Now i would like to select the differentially expressed genes with creating a model.matrix and then do the lmFit but do i have to do the step ExpressionSetillumina? if i do how do i do do it , with the class Elist? If id ont how do i continue??
You can answer this question yourself by simply reading the help page for topTable(). That's the first thing you should do when you get a result you don't understand. Here are your hints:
Arguments:
fit: list containing a linear model fit produced by lmFit,
lm.series, gls.series or mrlm. For topTable, it
should be an object of class MArrayLM as produced by
lmFit and eBayes.
coef: column number or column name specifying which coefficient or
contrast of the linear model is of interest. For topTable,
can also be a vector of column subscripts, in which case the
gene ranking is by F-statistic for that set of contrasts.

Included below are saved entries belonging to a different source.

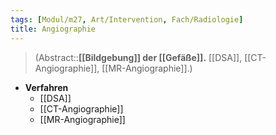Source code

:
 ```yaml
---
tags: [Modul/m27, Art/Intervention, Fach/Radiologie]
title: Angiographie
---
```

> (Abstract::**[[Bildgebung]] der [[Gefäße]].** [[DSA]], [[CT-Angiographie]], [[MR-Angiographie]].)
- **Verfahren**
	- [[DSA]]
	- [[CT-Angiographie]]
	- [[MR-Angiographie]]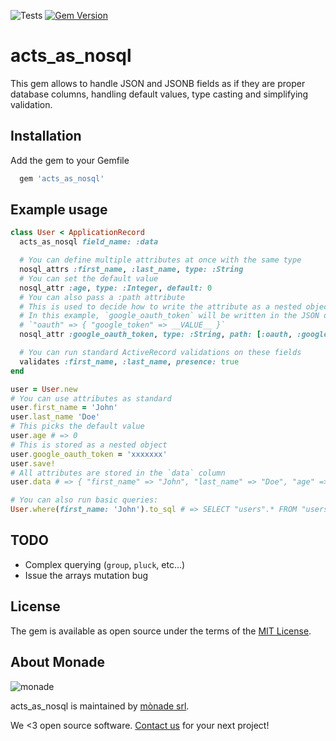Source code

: ![Tests](https://github.com/monade/acts_as_nosql/actions/workflows/test.yml/badge.svg)
[![Gem Version](https://badge.fury.io/rb/acts_as_nosql.svg)](https://badge.fury.io/rb/acts_as_nosql)

# acts_as_nosql

This gem allows to handle JSON and JSONB fields as if they are proper database columns, handling default values, type casting and simplifying validation.

## Installation

Add the gem to your Gemfile

```ruby
  gem 'acts_as_nosql'
```

## Example usage

```ruby
class User < ApplicationRecord
  acts_as_nosql field_name: :data

  # You can define multiple attributes at once with the same type
  nosql_attrs :first_name, :last_name, type: :String
  # You can set the default value
  nosql_attr :age, type: :Integer, default: 0
  # You can also pass a :path attribute
  # This is used to decide how to write the attribute as a nested object
  # In this example, `google_oauth_token` will be written in the JSON object as:
  # `"oauth" => { "google_token" => __VALUE__ }`
  nosql_attr :google_oauth_token, type: :String, path: [:oauth, :google_token]

  # You can run standard ActiveRecord validations on these fields
  validates :first_name, :last_name, presence: true
end

user = User.new
# You can use attributes as standard
user.first_name = 'John'
user.last_name 'Doe'
# This picks the default value
user.age # => 0
# This is stored as a nested object
user.google_oauth_token = 'xxxxxxx'
user.save!
# All attributes are stored in the `data` column
user.data # => { "first_name" => "John", "last_name" => "Doe", "age" => 0, "oauth" => { "google_token" => "xxxxxxx" }}

# You can also run basic queries:
User.where(first_name: 'John').to_sql # => SELECT "users".* FROM "users" WHERE "users"."data"->>"first_name" = 'John'
```

## TODO
* Complex querying (`group`, `pluck`, etc...)
* Issue the arrays mutation bug

## License

The gem is available as open source under the terms of the [MIT License](https://opensource.org/licenses/MIT).

About Monade
----------------

![monade](https://monade.io/wp-content/uploads/2021/06/monadelogo.png)

acts_as_nosql is maintained by [mònade srl](https://monade.io/en/home-en/).

We <3 open source software. [Contact us](https://monade.io/en/contact-us/) for your next project!
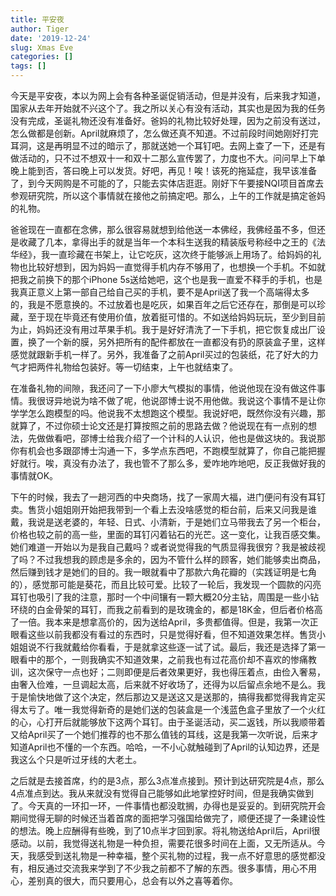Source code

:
 ```yaml
---
title: 平安夜
author: Tiger
date: '2019-12-24'
slug: Xmas Eve
categories: []
tags: []
---
```


今天是平安夜，本以为网上会有各种圣诞促销活动，但是并没有，后来我才知道，国家从去年开始就不兴这个了。我之所以关心有没有活动，其实也是因为我的任务没有完成，圣诞礼物还没有准备好。爸妈的礼物比较好处理，因为之前没有送过，怎么做都是创新。April就麻烦了，怎么做还真不知道。不过前段时间她刚好打完耳洞，这是再明显不过的暗示了，那就送她一个耳钉吧。去网上查了一下，还是有做活动的，只不过不想双十一和双十二那么宣传罢了，力度也不大。问问早上下单晚上能到否，答曰晚上可以发货。好吧，再见！唉！该死的拖延症，我早该准备了，到今天网购是不可能的了，只能去实体店逛逛。刚好下午要接NQI项目首席去参观研究院，所以这个事情就在接他之前搞定吧。那么，上午的工作就是搞定爸妈的礼物。

爸爸现在一直都在念佛，那么很容易就想到给他送一本佛经，我佛经虽不多，但还是收藏了几本，拿得出手的就是当年一个本科生送我的精装版号称经中之王的《法华经》，我一直珍藏在书架上，让它吃灰，这次终于能够派上用场了。给妈妈的礼物也比较好想到，因为妈妈一直觉得手机内存不够用了，也想换一个手机。不如就把我之前换下的那个iPhone 5s送给她吧，这个也是我一直爱不释手的手机，也是我真正意义上第一部自己给自己买的手机，要不是April送了我一个高端得太多的，我是不愿意换的。不过放着也是吃灰，如果百年之后它还存在，那倒是可以珍藏，至于现在毕竟还有使用价值，放着挺可惜的。不如送给妈妈玩玩，至少到目前为止，妈妈还没有用过苹果手机。我于是好好清洗了一下手机，把它恢复成出厂设置，换了一个新的膜，另外把所有的配件都放在一直都没有扔的原装盒子里，这样感觉就跟新手机一样了。另外，我准备了之前April买过的包装纸，花了好大的力气才把两件礼物给包装好。等一切结束，上午也就结束了。

在准备礼物的间隙，我还问了一下小廖大气模拟的事情，他说他现在没有做这件事情。我很讶异地说为啥不做了呢，他说邵博士说不用他做。我说这个事情不是让你学学怎么跑模型的吗。他说我不太想跑这个模型。我说好吧，既然你没有兴趣，那就算了，不过你硕士论文还是打算按照之前的思路去做？他说现在有一点别的想法，先做做看吧，邵博士给我介绍了一个计科的人认识，他也是做这块的。我说那你有机会也多跟邵博士沟通一下，多学点东西吧，不跑模型就算了，你自己能把握好就行。唉，真没有办法了，我也管不了那么多，爱咋地咋地吧，反正我做好我的事情就OK。

下午的时候，我去了一趟河西的中央商场，找了一家周大福，进门便问有没有耳钉卖。售货小姐姐刚开始把我带到一个看上去没啥感觉的柜台前，后来又问我是谁戴，我说是送老婆的，年轻、日式、小清新，于是她们立马带我去了另一个柜台，价格也较之前的高一些，里面的耳钉闪着钻石的光芒。这一变化，让我百感交集。她们难道一开始以为是我自己戴吗？或者说觉得我的气质显得我很穷？我是被歧视了吗？不过我想我的顾虑是多余的，因为不管什么样的顾客，她们能够卖出商品，然后赚到钱才是她们的目的。我一眼就看中了那款六角花瓣的（实践证明是七角的），感觉那可能是葵花，而且比较可爱。比较了一轮后，我发现一个圆款的闪亮耳钉也吸引了我的注意，那时一个中间镶有一颗大概20分主钻，周围是一些小钻环绕的白金骨架的耳钉，而我之前看到的是玫瑰金的，都是18K金，但后者价格高了一倍。我本来是想拿高价的，因为送给April，多贵都值得。但是，我第一次正眼看这些以前我都没有看过的东西时，只是觉得好看，但不知道效果怎样。售货小姐姐说不行我就戴给你看看，于是就拿这些逐一试了试。最后，我还是选择了第一眼看中的那个，一则我确实不知道效果，之前我也有过花高价却不喜欢的惨痛教训，这次保守一点也好；二则即便是后者效果更好，我也得压着点，由俭入奢易，由奢入俭难，一旦调起太高，后来就不好收场了，还得为以后留点余地不是么。我于是愉快地做了这个决定，然后那边又是送这又是送那的，搞得我都觉得我肯定买得太亏了。唯一我觉得新奇的是她们送的包装盒是一个浅蓝色盒子里放了一个火红的心，心打开后就能够放下这两个耳钉。由于圣诞活动，买二返钱，所以我顺带着又给April买了一个她们推荐的也不那么值钱的耳线，这是我第一次听说，后来才知道April也不懂的一个东西。哈哈，一不小心就触碰到了April的认知边界，还是我这么个只是听过牙线的大老土。

之后就是去接首席，约的是3点，那么3点准点接到。预计到达研究院是4点，那么4点准点到达。我从来就没有觉得自己能够如此地掌控好时间，但是我确实做到了。今天真的一环扣一环，一件事情也都没耽搁，办得也是妥妥的。到研究院开会期间觉得无聊的时候还当着首席的面把学习强国给做完了，顺便还提了一条建设性的想法。晚上应酬得有些晚，到了10点半才回到家。将礼物送给April后，April很感动。以前，我觉得送礼物是一种负担，需要花很多时间在上面，又无所适从。今天，我感受到送礼物是一种幸福，整个买礼物的过程，我一点不好意思的感觉都没有，相反通过交流我来学到了不少我之前都不了解的东西。很多事情，用心不用心，差别真的很大，而只要用心，总会有以外之喜等着你。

Question: Did you specify a coefficient?
Further, under the Details section:
topTableF ranks genes on the basis of moderated F-statistics for
one or more coefficients. If topTable is called and coef has
two or more elements, then the specified columns will be extracted
from fit and topTableF called on the result. topTable with
coef=NULL is the same as topTableF, unless the fitted model
fit has only one column.
The way you have specified your design matrix sets (I'm guessing here) cellineKBR3-R 0.1 µM Lapatinib as the baseline (intercept term), and all the other coefficients are estimating the log fold change between the given sample type and the baseline. In other words, the second coefficient is estimating the difference between 1 µM Lapatinib and 0.1 µM Lapatinib in KBR3-R cells. That is probably not what you want, especially given the two different cell lines. You should probably instead fit a model without an intercept.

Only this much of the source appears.